Por último, siempre está presente el peligro de que las dudas acerca de nuestras fuerzas y capacidades, a las que se añade el miedo a la dificultad, al fracaso o a no ser feliz, ahoguen la llamada que Dios ha puesto en nuestro corazón. Este peligro no está únicamente presente en el discernimiento, sino que nos acompaña en nuestro día a día, pues estas dudas son consecuencia de nuestra frágil condición humana. Pero la solución es bien sencilla: salir de nosotros mismos, no aislarnos en nuestras dudas y miedos, sino en acudir y confiar en Cristo, que es el único capaz de dar calma a las olas y tempestades que nos circundan. La clave está en confiar en Cristo. Él es Dios y, por tanto, es capaz de hacer posible lo imposible, de mostrar su fuerza en nuestra debilidad, porque “cuando el Señor suscita una vocación no solo piensa en lo que eres, sino en todo lo que junto a Él y a los demás podrás llegar a ser” (Francisco. Exhortación Apostólica Christus Vivit, 289). Si esto es así, ¿tiene sentido dejarse llevar por las dudas y el miedo? Forman parte del discernimiento, pero hay que seguir más allá, y en este camino de discernimiento es clave la compañía, el consejo, el ánimo. El Papa nos advierte de que hoy día “es muy difícil luchar contra la propia concupiscencia y contra las asechanzas y tentaciones del demonio y del mundo egoísta si estamos aislados” (Francisco. Exhortación Apostólica Christus Vivit, 110). Por eso, aunque no podemos nunca olvidar las ayudas que la Iglesia pone al servicio de vuestros hijos para que no se sientan solos en este camino – tales como el director espiritual, y por supuesto, el Seminario Menor – también vosotros, padres, debéis acompañarlos.
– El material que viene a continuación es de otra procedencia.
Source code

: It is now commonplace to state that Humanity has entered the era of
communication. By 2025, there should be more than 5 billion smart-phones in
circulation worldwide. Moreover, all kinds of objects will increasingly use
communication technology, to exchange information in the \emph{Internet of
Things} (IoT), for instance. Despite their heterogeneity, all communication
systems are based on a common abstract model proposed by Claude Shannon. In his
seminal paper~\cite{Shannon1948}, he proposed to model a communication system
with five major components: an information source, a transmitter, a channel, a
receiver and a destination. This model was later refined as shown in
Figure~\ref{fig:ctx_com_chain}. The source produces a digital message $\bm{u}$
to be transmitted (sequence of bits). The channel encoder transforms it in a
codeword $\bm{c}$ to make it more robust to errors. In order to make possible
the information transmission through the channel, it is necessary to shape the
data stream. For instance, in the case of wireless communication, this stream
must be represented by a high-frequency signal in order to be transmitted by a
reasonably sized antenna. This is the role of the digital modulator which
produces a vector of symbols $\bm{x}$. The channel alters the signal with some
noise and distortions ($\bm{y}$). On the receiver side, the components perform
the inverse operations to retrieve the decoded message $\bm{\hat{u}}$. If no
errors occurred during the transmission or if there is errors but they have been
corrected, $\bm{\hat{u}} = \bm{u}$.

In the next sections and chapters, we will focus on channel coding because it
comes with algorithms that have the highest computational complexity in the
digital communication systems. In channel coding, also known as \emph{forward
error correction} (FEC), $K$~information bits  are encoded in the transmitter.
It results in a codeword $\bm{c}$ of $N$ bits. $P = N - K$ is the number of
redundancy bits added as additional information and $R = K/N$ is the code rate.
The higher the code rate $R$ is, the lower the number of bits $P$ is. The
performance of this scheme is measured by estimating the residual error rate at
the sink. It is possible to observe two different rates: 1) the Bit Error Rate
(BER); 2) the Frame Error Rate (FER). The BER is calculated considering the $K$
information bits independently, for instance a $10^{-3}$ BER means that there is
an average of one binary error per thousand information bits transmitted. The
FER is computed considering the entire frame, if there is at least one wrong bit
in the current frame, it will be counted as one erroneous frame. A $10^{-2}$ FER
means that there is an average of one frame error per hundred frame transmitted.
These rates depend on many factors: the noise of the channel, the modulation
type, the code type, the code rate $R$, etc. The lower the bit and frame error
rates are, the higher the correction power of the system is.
De ahí que, en el mes de abril, os diésemos algunas claves para ayudar a descubrir indicios de vocación, y, en mayo, os invitáramos a cultivar en vuestros hijos la prudencia hasta sus últimas consecuencias: la intimación, para que puedan decir como santa Teresita: “he hecho absolutamente todo lo que estaba en mis manos para responder a lo que Dios me pedía” (Historia de un alma)

Esperamos que estas reflexiones os hayan dado luz para comprender cada vez mejor vuestra misión y os haya animado a poneros manos a la obra para que vuestros hijos estén prevenidos de estos y otros muchos peligros en su seguimiento de Cristo, y puedan ser capaces de dar una respuesta libre y generosa al plan de Dios.